Firefighters rush into a burning commercial building with too-small hoses and insufficient water. The commander can’t reach them because the captain forgot his radio. Backup crews aren’t sure where to go or what to do. Confusion reigns as the building’s truss roof collapses in an explosion of flames.
This reads like the playbook from the deadly Sofa Super Store fire in June 2007, but it’s not. These dangerous missteps occurred at a March 1 blaze on Daniel Island, according to an internal report obtained by The Post and Courier.
Photo by Andy Paras
This blaze at an office building on Daniel Island on March 1 of this year has led to the demotion of a Charleston fire captain and controversy within the ranks.
They occurred despite nearly four years of intensive and expensive efforts to instill a culture of safety in the Charleston Fire Department.
What’s more, the commander in charge that day — a man repeatedly faulted in the in-house review of the blaze — was recently promoted to a top position in the department. And that’s causing some dissension in the ranks.

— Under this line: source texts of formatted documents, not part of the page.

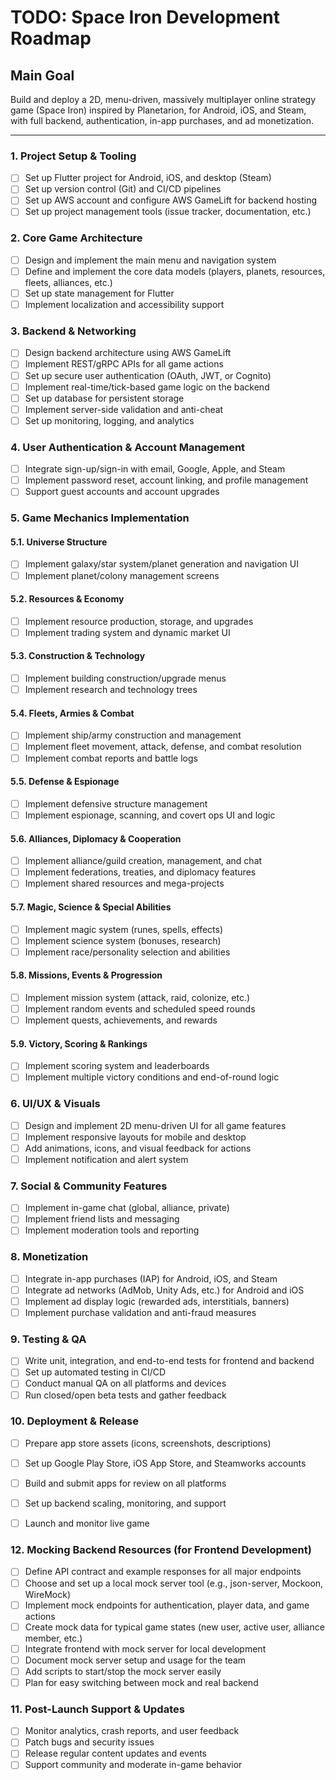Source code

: # TODO: Space Iron Development Roadmap

## Main Goal
Build and deploy a 2D, menu-driven, massively multiplayer online strategy game (Space Iron) inspired by Planetarion, for Android, iOS, and Steam, with full backend, authentication, in-app purchases, and ad monetization.

---

### 1. Project Setup & Tooling
- [ ] Set up Flutter project for Android, iOS, and desktop (Steam)
- [ ] Set up version control (Git) and CI/CD pipelines
- [ ] Set up AWS account and configure AWS GameLift for backend hosting
- [ ] Set up project management tools (issue tracker, documentation, etc.)

### 2. Core Game Architecture
- [ ] Design and implement the main menu and navigation system
- [ ] Define and implement the core data models (players, planets, resources, fleets, alliances, etc.)
- [ ] Set up state management for Flutter
- [ ] Implement localization and accessibility support

### 3. Backend & Networking
- [ ] Design backend architecture using AWS GameLift
- [ ] Implement REST/gRPC APIs for all game actions
- [ ] Set up secure user authentication (OAuth, JWT, or Cognito)
- [ ] Implement real-time/tick-based game logic on the backend
- [ ] Set up database for persistent storage
- [ ] Implement server-side validation and anti-cheat
- [ ] Set up monitoring, logging, and analytics

### 4. User Authentication & Account Management
- [ ] Integrate sign-up/sign-in with email, Google, Apple, and Steam
- [ ] Implement password reset, account linking, and profile management
- [ ] Support guest accounts and account upgrades

### 5. Game Mechanics Implementation
#### 5.1. Universe Structure
- [ ] Implement galaxy/star system/planet generation and navigation UI
- [ ] Implement planet/colony management screens

#### 5.2. Resources & Economy
- [ ] Implement resource production, storage, and upgrades
- [ ] Implement trading system and dynamic market UI

#### 5.3. Construction & Technology
- [ ] Implement building construction/upgrade menus
- [ ] Implement research and technology trees

#### 5.4. Fleets, Armies & Combat
- [ ] Implement ship/army construction and management
- [ ] Implement fleet movement, attack, defense, and combat resolution
- [ ] Implement combat reports and battle logs

#### 5.5. Defense & Espionage
- [ ] Implement defensive structure management
- [ ] Implement espionage, scanning, and covert ops UI and logic

#### 5.6. Alliances, Diplomacy & Cooperation
- [ ] Implement alliance/guild creation, management, and chat
- [ ] Implement federations, treaties, and diplomacy features
- [ ] Implement shared resources and mega-projects

#### 5.7. Magic, Science & Special Abilities
- [ ] Implement magic system (runes, spells, effects)
- [ ] Implement science system (bonuses, research)
- [ ] Implement race/personality selection and abilities

#### 5.8. Missions, Events & Progression
- [ ] Implement mission system (attack, raid, colonize, etc.)
- [ ] Implement random events and scheduled speed rounds
- [ ] Implement quests, achievements, and rewards

#### 5.9. Victory, Scoring & Rankings
- [ ] Implement scoring system and leaderboards
- [ ] Implement multiple victory conditions and end-of-round logic

### 6. UI/UX & Visuals
- [ ] Design and implement 2D menu-driven UI for all game features
- [ ] Implement responsive layouts for mobile and desktop
- [ ] Add animations, icons, and visual feedback for actions
- [ ] Implement notification and alert system

### 7. Social & Community Features
- [ ] Implement in-game chat (global, alliance, private)
- [ ] Implement friend lists and messaging
- [ ] Implement moderation tools and reporting

### 8. Monetization
- [ ] Integrate in-app purchases (IAP) for Android, iOS, and Steam
- [ ] Integrate ad networks (AdMob, Unity Ads, etc.) for Android and iOS
- [ ] Implement ad display logic (rewarded ads, interstitials, banners)
- [ ] Implement purchase validation and anti-fraud measures

### 9. Testing & QA
- [ ] Write unit, integration, and end-to-end tests for frontend and backend
- [ ] Set up automated testing in CI/CD
- [ ] Conduct manual QA on all platforms and devices
- [ ] Run closed/open beta tests and gather feedback

### 10. Deployment & Release
- [ ] Prepare app store assets (icons, screenshots, descriptions)
- [ ] Set up Google Play Store, iOS App Store, and Steamworks accounts
- [ ] Build and submit apps for review on all platforms
- [ ] Set up backend scaling, monitoring, and support
- [ ] Launch and monitor live game


### 12. Mocking Backend Resources (for Frontend Development)
- [ ] Define API contract and example responses for all major endpoints
- [ ] Choose and set up a local mock server tool (e.g., json-server, Mockoon, WireMock)
- [ ] Implement mock endpoints for authentication, player data, and game actions
- [ ] Create mock data for typical game states (new user, active user, alliance member, etc.)
- [ ] Integrate frontend with mock server for local development
- [ ] Document mock server setup and usage for the team
- [ ] Add scripts to start/stop the mock server easily
- [ ] Plan for easy switching between mock and real backend

### 11. Post-Launch Support & Updates
- [ ] Monitor analytics, crash reports, and user feedback
- [ ] Patch bugs and security issues
- [ ] Release regular content updates and events
- [ ] Support community and moderate in-game behavior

City fire officials stand behind their promotion of Troy Williams to battalion chief, and they said the portion of the draft report that leaked to the newspaper is incomplete, unfair, unofficial and riddled with inaccuracies.
Fire Chief Thomas Carr acknowledged problems at the fire, which gutted a two-story office building at 899 Island Park Drive. That’s why he authorized a six-member committee of firefighters to conduct what’s known as a critical incident review. But Carr said he rejected the resulting draft report when it landed on his desk six weeks ago because it had errors and failed to live up to its intended purpose, which is to be an educational tool, not an instrument for blame.
The 12-page portion obtained by the The Post Courier newspaper describes “major” violations of policy and assigns blame for those mistakes. It raises questions about the handling of the blaze, the effectiveness of the training firefighters have received and the integrity of the promotion process.
It also highlights the continuing conflict between the department’s hard-charging past and its new, risk-sensitive methods.